-- Opening Marker --

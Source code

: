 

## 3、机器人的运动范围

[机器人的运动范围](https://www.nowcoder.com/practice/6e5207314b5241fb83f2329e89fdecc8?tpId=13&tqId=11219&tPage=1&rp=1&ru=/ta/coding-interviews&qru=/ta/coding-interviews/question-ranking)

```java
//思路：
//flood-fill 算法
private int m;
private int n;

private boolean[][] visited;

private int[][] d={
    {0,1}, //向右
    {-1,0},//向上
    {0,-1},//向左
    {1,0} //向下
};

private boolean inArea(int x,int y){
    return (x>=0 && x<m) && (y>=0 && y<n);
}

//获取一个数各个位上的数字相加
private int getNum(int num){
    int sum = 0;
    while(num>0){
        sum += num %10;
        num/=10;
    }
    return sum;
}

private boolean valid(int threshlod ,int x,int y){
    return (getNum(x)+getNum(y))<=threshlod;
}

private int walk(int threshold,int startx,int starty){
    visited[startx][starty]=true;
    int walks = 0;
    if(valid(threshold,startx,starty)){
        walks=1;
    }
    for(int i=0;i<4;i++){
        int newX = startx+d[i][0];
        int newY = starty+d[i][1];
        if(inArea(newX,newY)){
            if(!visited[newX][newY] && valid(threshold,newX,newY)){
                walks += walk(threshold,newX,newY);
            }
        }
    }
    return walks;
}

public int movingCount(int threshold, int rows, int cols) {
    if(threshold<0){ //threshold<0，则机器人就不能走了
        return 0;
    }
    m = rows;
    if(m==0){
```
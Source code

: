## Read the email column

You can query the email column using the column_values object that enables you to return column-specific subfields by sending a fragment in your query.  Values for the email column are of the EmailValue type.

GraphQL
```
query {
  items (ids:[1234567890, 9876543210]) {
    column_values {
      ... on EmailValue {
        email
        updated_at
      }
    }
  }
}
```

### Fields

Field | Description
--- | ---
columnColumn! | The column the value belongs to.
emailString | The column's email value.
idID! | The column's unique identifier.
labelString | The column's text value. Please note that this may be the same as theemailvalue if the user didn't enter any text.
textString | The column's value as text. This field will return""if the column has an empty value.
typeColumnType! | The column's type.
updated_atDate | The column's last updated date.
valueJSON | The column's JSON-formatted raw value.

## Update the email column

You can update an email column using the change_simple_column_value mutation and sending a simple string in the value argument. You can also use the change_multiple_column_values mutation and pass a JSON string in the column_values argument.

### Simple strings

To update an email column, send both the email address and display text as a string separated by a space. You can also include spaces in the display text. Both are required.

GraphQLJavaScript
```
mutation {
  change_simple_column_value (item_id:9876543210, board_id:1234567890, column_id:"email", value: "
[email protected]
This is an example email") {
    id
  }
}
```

-- Closing Marker --

WHAT IS REQUIRED:
In restating the data, begin at its first line, reproduce each line word for word, and conclude with the line that contains "idID! | The column's unique identifier.".

FINAL ANSWER:
Source code

: 

## 3、机器人的运动范围

[机器人的运动范围](https://www.nowcoder.com/practice/6e5207314b5241fb83f2329e89fdecc8?tpId=13&tqId=11219&tPage=1&rp=1&ru=/ta/coding-interviews&qru=/ta/coding-interviews/question-ranking)

```java
//思路：
//flood-fill 算法
private int m;
private int n;

private boolean[][] visited;

private int[][] d={
    {0,1}, //向右
    {-1,0},//向上
    {0,-1},//向左
    {1,0} //向下
};

private boolean inArea(int x,int y){
    return (x>=0 && x<m) && (y>=0 && y<n);
}

//获取一个数各个位上的数字相加
private int getNum(int num){
    int sum = 0;
    while(num>0){
        sum += num %10;
        num/=10;
    }
    return sum;
}

private boolean valid(int threshlod ,int x,int y){
    return (getNum(x)+getNum(y))<=threshlod;
}

private int walk(int threshold,int startx,int starty){
    visited[startx][starty]=true;
    int walks = 0;
    if(valid(threshold,startx,starty)){
        walks=1;
    }
    for(int i=0;i<4;i++){
        int newX = startx+d[i][0];
        int newY = starty+d[i][1];
        if(inArea(newX,newY)){
            if(!visited[newX][newY] && valid(threshold,newX,newY)){
                walks += walk(threshold,newX,newY);
            }
        }
    }
    return walks;
}

public int movingCount(int threshold, int rows, int cols) {
    if(threshold<0){ //threshold<0，则机器人就不能走了
        return 0;
    }
    m = rows;
    if(m==0){
```
Source code

:## Read the email column

You can query the email column using the column_values object that enables you to return column-specific subfields by sending a fragment in your query.  Values for the email column are of the EmailValue type.

GraphQL
```
query {
  items (ids:[1234567890, 9876543210]) {
    column_values {
      ... on EmailValue {
        email
        updated_at
      }
    }
  }
}
```

### Fields

Field | Description
--- | ---
columnColumn! | The column the value belongs to.
emailString | The column's email value.
idID! | The column's unique identifier.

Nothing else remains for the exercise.